[Extracted data Boundary: Start]

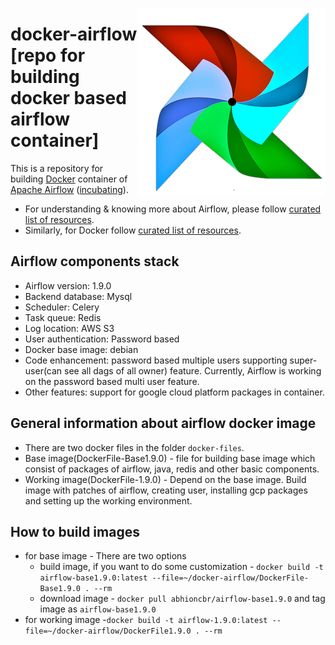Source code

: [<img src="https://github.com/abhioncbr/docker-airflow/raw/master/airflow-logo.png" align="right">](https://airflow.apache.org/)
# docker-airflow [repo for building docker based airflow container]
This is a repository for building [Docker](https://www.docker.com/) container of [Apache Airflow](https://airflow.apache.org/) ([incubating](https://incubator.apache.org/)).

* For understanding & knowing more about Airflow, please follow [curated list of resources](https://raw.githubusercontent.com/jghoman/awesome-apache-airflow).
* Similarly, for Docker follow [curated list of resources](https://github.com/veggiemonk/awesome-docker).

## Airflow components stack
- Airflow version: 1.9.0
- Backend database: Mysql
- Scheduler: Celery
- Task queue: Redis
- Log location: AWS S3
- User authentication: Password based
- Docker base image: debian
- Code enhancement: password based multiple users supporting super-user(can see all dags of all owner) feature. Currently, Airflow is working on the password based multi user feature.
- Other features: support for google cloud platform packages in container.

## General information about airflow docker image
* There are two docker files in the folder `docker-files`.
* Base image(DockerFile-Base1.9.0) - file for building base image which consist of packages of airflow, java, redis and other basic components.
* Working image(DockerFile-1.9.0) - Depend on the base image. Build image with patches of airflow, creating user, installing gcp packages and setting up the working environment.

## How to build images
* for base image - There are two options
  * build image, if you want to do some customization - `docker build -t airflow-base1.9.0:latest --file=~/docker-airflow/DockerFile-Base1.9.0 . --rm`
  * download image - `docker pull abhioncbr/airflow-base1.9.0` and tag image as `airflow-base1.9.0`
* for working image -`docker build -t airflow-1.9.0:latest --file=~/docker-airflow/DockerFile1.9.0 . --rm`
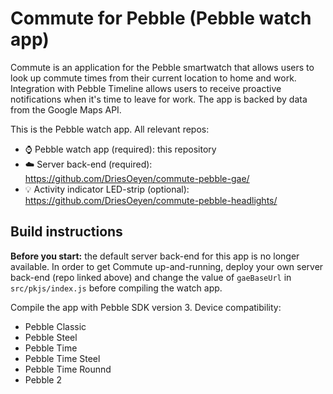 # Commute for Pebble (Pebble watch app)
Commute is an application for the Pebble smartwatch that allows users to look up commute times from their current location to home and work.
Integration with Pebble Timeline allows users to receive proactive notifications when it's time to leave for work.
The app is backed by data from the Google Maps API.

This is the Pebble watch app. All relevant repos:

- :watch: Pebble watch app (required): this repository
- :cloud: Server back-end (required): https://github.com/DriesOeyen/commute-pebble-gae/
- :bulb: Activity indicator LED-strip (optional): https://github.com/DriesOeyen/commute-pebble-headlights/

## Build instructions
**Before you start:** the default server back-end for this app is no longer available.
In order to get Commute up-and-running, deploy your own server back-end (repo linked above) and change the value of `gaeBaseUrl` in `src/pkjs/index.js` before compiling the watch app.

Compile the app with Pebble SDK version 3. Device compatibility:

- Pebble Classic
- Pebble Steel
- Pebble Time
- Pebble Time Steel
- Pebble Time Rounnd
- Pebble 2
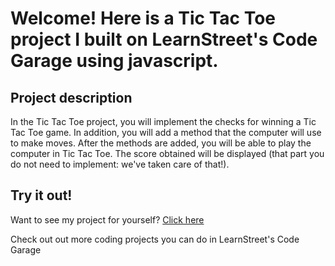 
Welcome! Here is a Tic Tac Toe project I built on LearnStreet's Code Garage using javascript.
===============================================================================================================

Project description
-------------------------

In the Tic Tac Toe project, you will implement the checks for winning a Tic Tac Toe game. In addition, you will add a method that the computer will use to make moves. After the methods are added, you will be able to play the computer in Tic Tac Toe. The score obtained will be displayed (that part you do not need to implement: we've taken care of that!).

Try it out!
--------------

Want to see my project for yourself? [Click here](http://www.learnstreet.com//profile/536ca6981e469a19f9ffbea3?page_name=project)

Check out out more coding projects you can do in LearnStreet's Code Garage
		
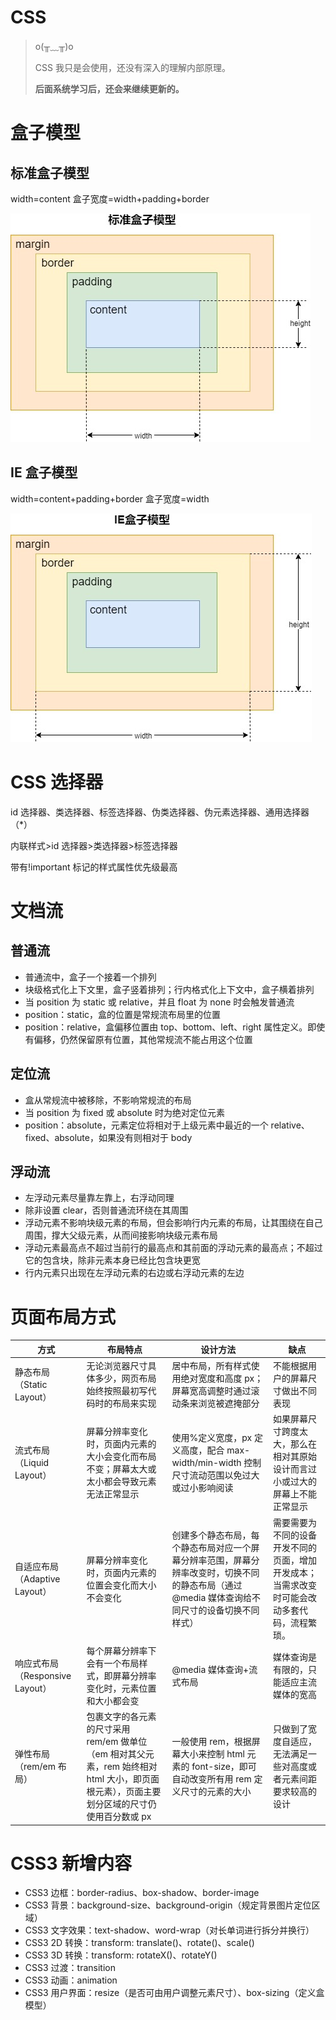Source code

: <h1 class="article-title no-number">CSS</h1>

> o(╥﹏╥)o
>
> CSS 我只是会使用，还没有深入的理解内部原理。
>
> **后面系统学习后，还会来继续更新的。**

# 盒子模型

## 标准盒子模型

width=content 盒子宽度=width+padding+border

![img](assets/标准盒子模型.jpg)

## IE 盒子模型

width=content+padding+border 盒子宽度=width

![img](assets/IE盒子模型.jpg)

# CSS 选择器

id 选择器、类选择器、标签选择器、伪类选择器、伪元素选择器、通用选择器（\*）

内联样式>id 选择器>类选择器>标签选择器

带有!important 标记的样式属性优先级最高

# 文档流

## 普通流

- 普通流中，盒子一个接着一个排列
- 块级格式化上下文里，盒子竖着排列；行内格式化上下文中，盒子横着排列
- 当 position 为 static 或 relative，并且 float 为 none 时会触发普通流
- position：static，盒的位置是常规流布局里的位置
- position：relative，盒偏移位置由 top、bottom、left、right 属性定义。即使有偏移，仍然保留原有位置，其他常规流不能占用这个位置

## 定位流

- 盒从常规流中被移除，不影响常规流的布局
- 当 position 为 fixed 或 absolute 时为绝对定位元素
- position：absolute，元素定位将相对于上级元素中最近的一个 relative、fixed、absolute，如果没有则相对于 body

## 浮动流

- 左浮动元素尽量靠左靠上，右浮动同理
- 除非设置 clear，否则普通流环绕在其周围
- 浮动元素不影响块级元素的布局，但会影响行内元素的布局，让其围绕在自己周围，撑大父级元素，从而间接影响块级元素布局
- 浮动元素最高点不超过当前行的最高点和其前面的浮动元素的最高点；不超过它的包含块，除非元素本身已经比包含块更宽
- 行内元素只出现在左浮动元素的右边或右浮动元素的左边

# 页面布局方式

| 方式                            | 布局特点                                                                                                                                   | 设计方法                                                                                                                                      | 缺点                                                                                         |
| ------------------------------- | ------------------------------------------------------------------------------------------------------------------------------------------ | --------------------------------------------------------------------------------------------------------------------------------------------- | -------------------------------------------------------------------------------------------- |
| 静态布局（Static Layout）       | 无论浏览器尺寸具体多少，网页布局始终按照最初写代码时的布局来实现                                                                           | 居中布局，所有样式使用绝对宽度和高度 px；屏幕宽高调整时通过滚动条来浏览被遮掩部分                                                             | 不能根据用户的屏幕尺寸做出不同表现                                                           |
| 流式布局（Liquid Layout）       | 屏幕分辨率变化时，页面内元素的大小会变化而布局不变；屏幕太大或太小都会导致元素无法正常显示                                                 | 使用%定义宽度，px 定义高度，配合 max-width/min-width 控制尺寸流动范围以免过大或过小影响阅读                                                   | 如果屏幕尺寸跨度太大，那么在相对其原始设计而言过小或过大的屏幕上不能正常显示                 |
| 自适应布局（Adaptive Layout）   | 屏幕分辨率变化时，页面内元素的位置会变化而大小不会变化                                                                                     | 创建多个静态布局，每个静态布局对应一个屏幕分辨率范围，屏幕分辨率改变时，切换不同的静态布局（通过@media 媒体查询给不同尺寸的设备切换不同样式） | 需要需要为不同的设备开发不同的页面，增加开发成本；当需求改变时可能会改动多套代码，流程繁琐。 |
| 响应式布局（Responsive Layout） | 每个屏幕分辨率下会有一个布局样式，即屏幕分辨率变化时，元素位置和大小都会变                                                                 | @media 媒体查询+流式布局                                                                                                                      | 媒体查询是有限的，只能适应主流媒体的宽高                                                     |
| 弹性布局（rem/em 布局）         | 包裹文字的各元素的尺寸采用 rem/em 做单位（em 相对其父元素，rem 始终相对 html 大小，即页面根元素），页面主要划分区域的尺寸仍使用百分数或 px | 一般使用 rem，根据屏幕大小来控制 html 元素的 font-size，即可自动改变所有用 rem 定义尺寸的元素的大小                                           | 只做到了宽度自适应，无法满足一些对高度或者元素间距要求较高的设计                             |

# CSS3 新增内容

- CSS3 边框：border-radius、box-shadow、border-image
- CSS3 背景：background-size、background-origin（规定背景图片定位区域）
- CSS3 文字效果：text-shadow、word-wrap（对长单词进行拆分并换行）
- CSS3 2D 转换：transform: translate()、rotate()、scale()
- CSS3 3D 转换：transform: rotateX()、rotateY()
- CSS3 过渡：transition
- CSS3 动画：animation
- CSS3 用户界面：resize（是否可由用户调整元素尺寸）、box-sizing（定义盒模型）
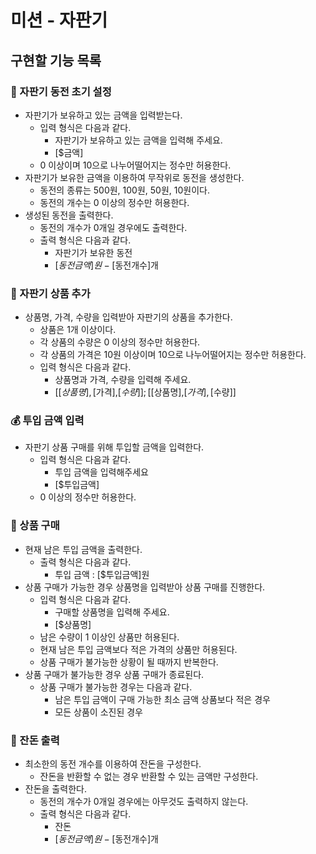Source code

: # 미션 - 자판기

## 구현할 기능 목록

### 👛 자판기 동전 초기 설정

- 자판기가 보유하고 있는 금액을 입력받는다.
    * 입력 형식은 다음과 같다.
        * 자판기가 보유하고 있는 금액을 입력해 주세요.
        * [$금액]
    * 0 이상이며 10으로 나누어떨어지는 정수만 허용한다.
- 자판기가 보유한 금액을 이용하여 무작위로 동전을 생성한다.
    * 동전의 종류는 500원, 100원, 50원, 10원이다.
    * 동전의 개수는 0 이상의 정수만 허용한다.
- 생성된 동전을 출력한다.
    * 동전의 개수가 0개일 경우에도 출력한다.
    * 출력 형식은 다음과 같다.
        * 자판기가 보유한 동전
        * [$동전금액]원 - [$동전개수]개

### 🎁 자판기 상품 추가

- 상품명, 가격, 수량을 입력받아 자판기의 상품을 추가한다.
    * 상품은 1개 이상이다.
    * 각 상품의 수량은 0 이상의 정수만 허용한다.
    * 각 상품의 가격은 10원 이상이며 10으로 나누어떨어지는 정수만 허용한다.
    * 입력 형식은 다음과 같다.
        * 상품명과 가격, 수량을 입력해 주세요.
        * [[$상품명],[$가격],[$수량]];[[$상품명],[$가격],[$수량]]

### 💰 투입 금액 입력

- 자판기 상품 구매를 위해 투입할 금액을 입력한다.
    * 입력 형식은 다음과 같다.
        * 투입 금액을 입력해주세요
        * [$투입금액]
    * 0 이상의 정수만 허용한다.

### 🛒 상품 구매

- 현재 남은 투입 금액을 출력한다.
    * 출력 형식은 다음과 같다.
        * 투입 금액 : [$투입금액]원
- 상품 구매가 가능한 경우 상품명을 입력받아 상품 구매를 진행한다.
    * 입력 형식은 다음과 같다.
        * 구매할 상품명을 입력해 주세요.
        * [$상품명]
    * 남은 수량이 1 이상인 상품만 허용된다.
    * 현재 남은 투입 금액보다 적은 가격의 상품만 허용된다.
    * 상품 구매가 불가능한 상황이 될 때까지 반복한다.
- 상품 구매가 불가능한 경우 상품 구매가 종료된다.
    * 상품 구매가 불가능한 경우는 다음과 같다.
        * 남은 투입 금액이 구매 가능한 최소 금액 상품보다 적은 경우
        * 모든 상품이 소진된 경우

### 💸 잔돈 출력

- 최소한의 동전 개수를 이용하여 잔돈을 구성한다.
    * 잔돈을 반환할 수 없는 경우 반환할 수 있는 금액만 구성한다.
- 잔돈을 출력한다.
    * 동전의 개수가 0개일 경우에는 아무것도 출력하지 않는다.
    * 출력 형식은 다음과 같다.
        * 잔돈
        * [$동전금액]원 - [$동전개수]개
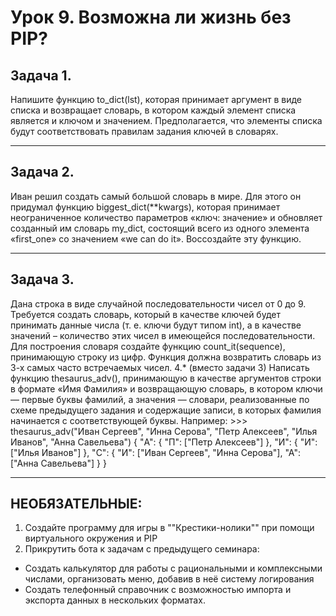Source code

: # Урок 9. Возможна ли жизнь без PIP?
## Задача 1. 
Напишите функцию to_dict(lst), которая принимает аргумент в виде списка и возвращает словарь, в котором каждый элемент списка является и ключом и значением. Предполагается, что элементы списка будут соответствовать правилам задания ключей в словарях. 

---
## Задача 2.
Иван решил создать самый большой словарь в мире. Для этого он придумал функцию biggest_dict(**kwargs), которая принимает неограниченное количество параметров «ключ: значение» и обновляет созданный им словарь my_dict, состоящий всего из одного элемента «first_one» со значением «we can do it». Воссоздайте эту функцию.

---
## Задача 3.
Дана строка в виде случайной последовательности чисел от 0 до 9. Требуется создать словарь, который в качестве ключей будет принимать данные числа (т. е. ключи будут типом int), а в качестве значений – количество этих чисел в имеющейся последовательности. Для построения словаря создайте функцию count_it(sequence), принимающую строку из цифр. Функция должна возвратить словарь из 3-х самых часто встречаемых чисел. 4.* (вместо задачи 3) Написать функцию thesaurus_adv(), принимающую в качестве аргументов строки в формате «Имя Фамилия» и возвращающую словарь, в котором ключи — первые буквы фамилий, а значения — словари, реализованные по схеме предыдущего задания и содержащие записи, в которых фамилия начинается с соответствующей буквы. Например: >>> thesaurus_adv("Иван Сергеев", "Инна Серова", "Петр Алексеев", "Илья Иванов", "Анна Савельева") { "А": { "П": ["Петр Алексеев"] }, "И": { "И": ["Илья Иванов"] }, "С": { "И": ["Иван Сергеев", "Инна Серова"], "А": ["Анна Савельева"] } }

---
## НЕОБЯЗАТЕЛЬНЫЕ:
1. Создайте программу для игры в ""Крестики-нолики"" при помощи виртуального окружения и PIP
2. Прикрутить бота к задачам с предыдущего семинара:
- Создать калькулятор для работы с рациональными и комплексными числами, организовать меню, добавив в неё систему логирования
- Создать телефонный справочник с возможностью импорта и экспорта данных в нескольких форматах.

[Extracted data Boundary: End]

Prompt
Leaving out each picture, repeat exactly the lines above from the one that contains "- 생성된 동전을 출력한다." through the one that contains "## Задача 2.".

Answer area
- 생성된 동전을 출력한다.
    * 동전의 개수가 0개일 경우에도 출력한다.
    * 출력 형식은 다음과 같다.
        * 자판기가 보유한 동전
        * [$동전금액]원 - [$동전개수]개

### 🎁 자판기 상품 추가

- 상품명, 가격, 수량을 입력받아 자판기의 상품을 추가한다.
    * 상품은 1개 이상이다.
    * 각 상품의 수량은 0 이상의 정수만 허용한다.
    * 각 상품의 가격은 10원 이상이며 10으로 나누어떨어지는 정수만 허용한다.
    * 입력 형식은 다음과 같다.
        * 상품명과 가격, 수량을 입력해 주세요.
        * [[$상품명],[$가격],[$수량]];[[$상품명],[$가격],[$수량]]

### 💰 투입 금액 입력

- 자판기 상품 구매를 위해 투입할 금액을 입력한다.
    * 입력 형식은 다음과 같다.
        * 투입 금액을 입력해주세요
        * [$투입금액]
    * 0 이상의 정수만 허용한다.

### 🛒 상품 구매

- 현재 남은 투입 금액을 출력한다.
    * 출력 형식은 다음과 같다.
        * 투입 금액 : [$투입금액]원
- 상품 구매가 가능한 경우 상품명을 입력받아 상품 구매를 진행한다.
    * 입력 형식은 다음과 같다.
        * 구매할 상품명을 입력해 주세요.
        * [$상품명]
    * 남은 수량이 1 이상인 상품만 허용된다.
    * 현재 남은 투입 금액보다 적은 가격의 상품만 허용된다.
    * 상품 구매가 불가능한 상황이 될 때까지 반복한다.
- 상품 구매가 불가능한 경우 상품 구매가 종료된다.
    * 상품 구매가 불가능한 경우는 다음과 같다.
        * 남은 투입 금액이 구매 가능한 최소 금액 상품보다 적은 경우
        * 모든 상품이 소진된 경우

### 💸 잔돈 출력

- 최소한의 동전 개수를 이용하여 잔돈을 구성한다.
    * 잔돈을 반환할 수 없는 경우 반환할 수 있는 금액만 구성한다.
- 잔돈을 출력한다.
    * 동전의 개수가 0개일 경우에는 아무것도 출력하지 않는다.
    * 출력 형식은 다음과 같다.
        * 잔돈
        * [$동전금액]원 - [$동전개수]개
Source code

: # Урок 9. Возможна ли жизнь без PIP?
## Задача 1. 
Напишите функцию to_dict(lst), которая принимает аргумент в виде списка и возвращает словарь, в котором каждый элемент списка является и ключом и значением. Предполагается, что элементы списка будут соответствовать правилам задания ключей в словарях. 

---
## Задача 2.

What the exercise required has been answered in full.